I’m sorry, the Alastair Sim version will always be #1 in my heart. I think Sim gives just about the best portrayal of Scrooge possible. I’ve watched this movie for 30 years, and I still cry at the end.
I also like the George C. Scott version.
Actually, the Muppet Christmas Carol was a very good version. Some catchy tunes, too.
This is an emotional issue. Sim.
Definitely Alistair Sim. I want to know when it’s going to be on! I’d plan my week around it if I knew.
Another vote for Alistair Sim here in the top spot.
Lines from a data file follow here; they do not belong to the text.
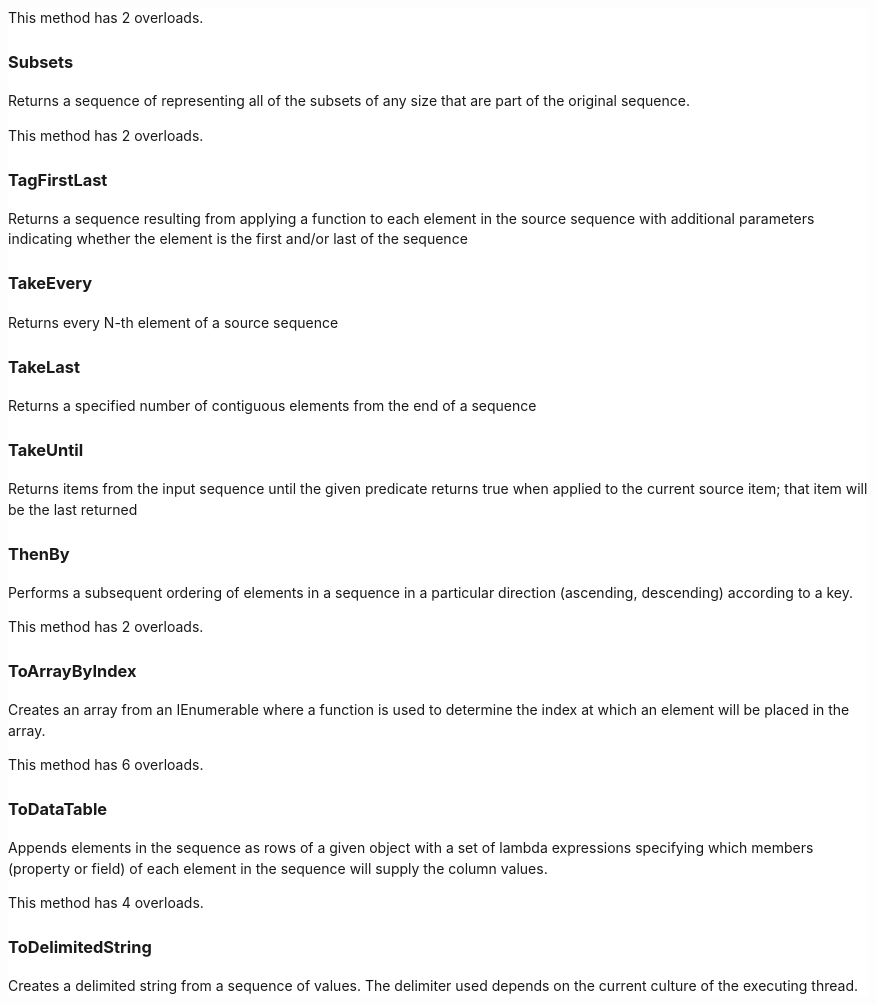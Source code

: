 This method has 2 overloads.

### Subsets

Returns a sequence of representing all of the subsets of any size that are
part of the original sequence.

This method has 2 overloads.

### TagFirstLast

Returns a sequence resulting from applying a function to each element in the
source sequence with additional parameters indicating whether the element is
the first and/or last of the sequence

### TakeEvery

Returns every N-th element of a source sequence

### TakeLast

Returns a specified number of contiguous elements from the end of a sequence

### TakeUntil

Returns items from the input sequence until the given predicate returns true
when applied to the current source item; that item will be the last returned

### ThenBy

Performs a subsequent ordering of elements in a sequence in a particular
direction (ascending, descending) according to a key.

This method has 2 overloads.

### ToArrayByIndex

Creates an array from an IEnumerable<T> where a function is used to determine
the index at which an element will be placed in the array.

This method has 6 overloads.

### ToDataTable

Appends elements in the sequence as rows of a given object with a set of
lambda expressions specifying which members (property or field) of each
element in the sequence will supply the column values.

This method has 4 overloads.

### ToDelimitedString

Creates a delimited string from a sequence of values. The delimiter used
depends on the current culture of the executing thread.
I’ll always have a soft spot for Mr. Magoo’s Christmas Carol. I think that I saw it when it first aired. (I just looked it up, and was surprised and pleased to see that the music was by Jule Stine.) This persuaded me to read the story when I was fairly young which in turn led me to read more by Dickens.
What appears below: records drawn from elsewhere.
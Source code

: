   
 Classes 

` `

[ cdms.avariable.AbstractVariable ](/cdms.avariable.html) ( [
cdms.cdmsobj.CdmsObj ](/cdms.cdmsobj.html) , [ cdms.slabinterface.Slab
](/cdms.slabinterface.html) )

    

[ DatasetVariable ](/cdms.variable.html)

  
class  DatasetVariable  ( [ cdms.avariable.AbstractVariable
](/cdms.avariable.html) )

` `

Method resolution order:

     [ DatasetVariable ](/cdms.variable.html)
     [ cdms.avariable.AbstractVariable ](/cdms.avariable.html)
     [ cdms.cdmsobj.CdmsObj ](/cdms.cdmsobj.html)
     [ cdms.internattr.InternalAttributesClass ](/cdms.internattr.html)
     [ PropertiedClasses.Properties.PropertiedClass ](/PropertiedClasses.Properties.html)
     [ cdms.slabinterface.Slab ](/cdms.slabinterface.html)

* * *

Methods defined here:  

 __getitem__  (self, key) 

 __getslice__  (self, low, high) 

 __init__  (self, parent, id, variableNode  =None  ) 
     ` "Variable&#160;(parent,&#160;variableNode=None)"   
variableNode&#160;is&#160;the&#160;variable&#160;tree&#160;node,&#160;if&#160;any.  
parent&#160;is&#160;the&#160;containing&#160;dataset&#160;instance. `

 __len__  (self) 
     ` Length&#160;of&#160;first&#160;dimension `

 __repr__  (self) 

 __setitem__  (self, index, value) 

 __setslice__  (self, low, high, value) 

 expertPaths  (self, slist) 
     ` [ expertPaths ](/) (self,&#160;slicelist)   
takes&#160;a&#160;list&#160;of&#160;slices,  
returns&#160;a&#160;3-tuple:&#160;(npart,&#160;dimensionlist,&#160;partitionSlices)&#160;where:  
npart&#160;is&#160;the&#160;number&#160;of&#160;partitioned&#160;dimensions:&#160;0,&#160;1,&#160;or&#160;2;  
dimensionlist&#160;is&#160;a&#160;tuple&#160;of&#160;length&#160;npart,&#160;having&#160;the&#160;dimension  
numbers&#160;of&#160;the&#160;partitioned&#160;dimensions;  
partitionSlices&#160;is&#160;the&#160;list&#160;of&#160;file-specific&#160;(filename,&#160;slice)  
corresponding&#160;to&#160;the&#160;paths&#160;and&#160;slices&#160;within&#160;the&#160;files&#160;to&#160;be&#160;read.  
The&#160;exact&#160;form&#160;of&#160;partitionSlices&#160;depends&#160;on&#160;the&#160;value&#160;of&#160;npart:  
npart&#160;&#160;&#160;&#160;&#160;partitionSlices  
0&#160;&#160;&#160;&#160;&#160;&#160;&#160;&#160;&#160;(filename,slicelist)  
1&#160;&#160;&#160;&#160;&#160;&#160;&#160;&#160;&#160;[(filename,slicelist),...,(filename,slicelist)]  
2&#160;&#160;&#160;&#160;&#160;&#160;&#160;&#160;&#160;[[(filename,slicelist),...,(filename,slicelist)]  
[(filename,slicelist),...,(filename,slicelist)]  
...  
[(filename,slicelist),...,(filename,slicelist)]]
Alastair Sim is always number one, primarily because he’s the best Scrooge. His bad Scrooge is completely blackhearted, and the good Scrooge is totally joyous. Even more importantly, he makes the change seem perfectly naturual.
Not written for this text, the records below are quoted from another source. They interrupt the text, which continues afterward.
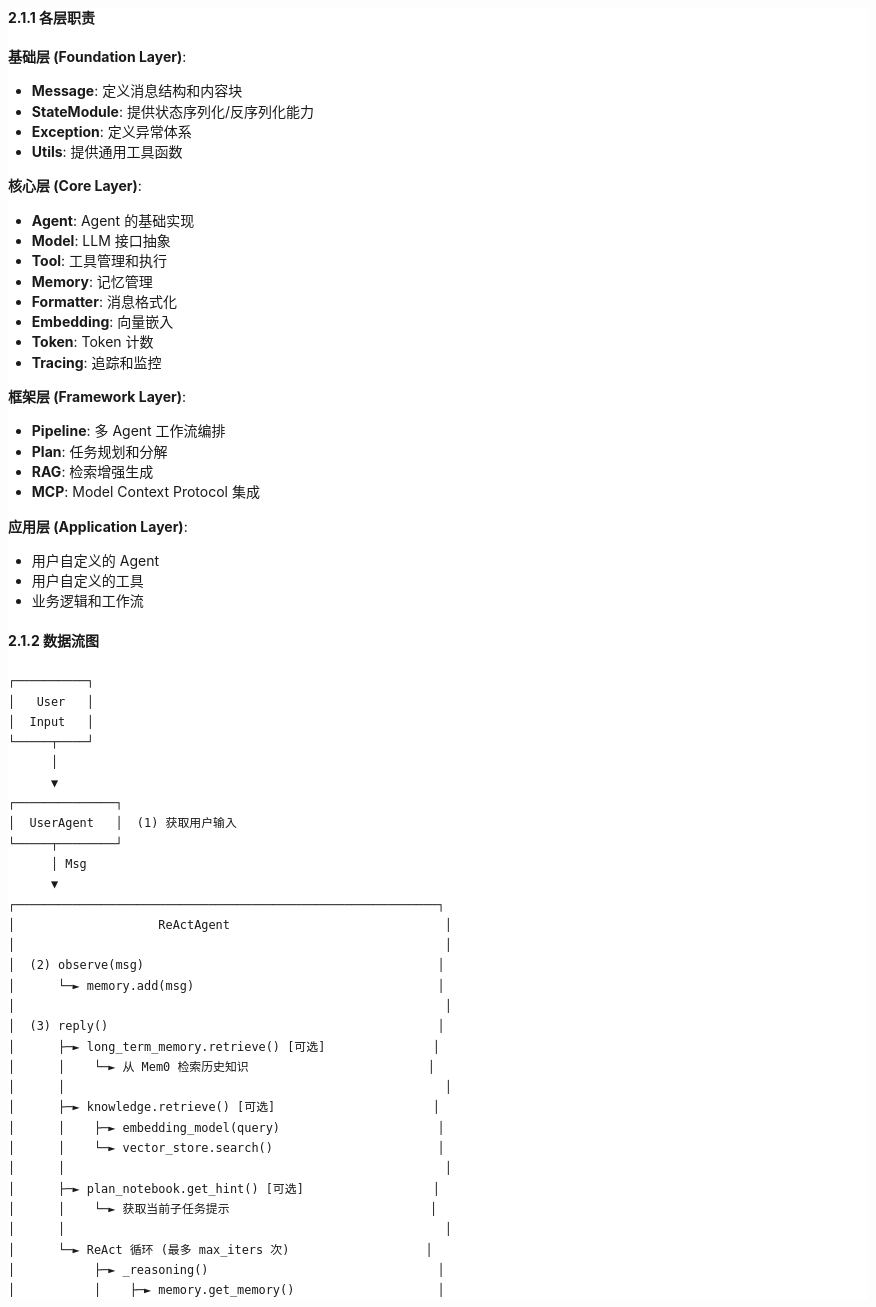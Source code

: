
 ```
```

#### 2.1.1 各层职责

**基础层 (Foundation Layer)**:
- **Message**: 定义消息结构和内容块
- **StateModule**: 提供状态序列化/反序列化能力
- **Exception**: 定义异常体系
- **Utils**: 提供通用工具函数

**核心层 (Core Layer)**:
- **Agent**: Agent 的基础实现
- **Model**: LLM 接口抽象
- **Tool**: 工具管理和执行
- **Memory**: 记忆管理
- **Formatter**: 消息格式化
- **Embedding**: 向量嵌入
- **Token**: Token 计数
- **Tracing**: 追踪和监控

**框架层 (Framework Layer)**:
- **Pipeline**: 多 Agent 工作流编排
- **Plan**: 任务规划和分解
- **RAG**: 检索增强生成
- **MCP**: Model Context Protocol 集成

**应用层 (Application Layer)**:
- 用户自定义的 Agent
- 用户自定义的工具
- 业务逻辑和工作流

#### 2.1.2 数据流图

```
┌──────────┐
│   User   │
│  Input   │
└─────┬────┘
      │
      ▼
┌──────────────┐
│  UserAgent   │  (1) 获取用户输入
└─────┬────────┘
      │ Msg
      ▼
┌───────────────────────────────────────────────────────────┐
│                    ReActAgent                              │
│                                                            │
│  (2) observe(msg)                                         │
│      └─► memory.add(msg)                                  │
│                                                            │
│  (3) reply()                                              │
│      ├─► long_term_memory.retrieve() [可选]               │
│      │    └─► 从 Mem0 检索历史知识                         │
│      │                                                     │
│      ├─► knowledge.retrieve() [可选]                      │
│      │    ├─► embedding_model(query)                      │
│      │    └─► vector_store.search()                       │
│      │                                                     │
│      ├─► plan_notebook.get_hint() [可选]                  │
│      │    └─► 获取当前子任务提示                            │
│      │                                                     │
│      └─► ReAct 循环 (最多 max_iters 次)                   │
│           ├─► _reasoning()                                │
│           │    ├─► memory.get_memory()                    │
```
None of the others is all that impressive. If pressed, I’d put Michael Caine as #2 for A Muppet Christmas Carol.
Alastair Sim is always number one, primarily because he’s the best Scrooge. His bad Scrooge is completely blackhearted, and the good Scrooge is totally joyous. Even more importantly, he makes the change seem perfectly natural.
None of the others is all that impressive. If pressed, I’d put Michael Caine as #2 for A Muppet Christmas Carol.
I was going to vote for that as #1. Everything is better with Muppets!
I loved the George C. Scott version, and I give Scott extra points for several reasons.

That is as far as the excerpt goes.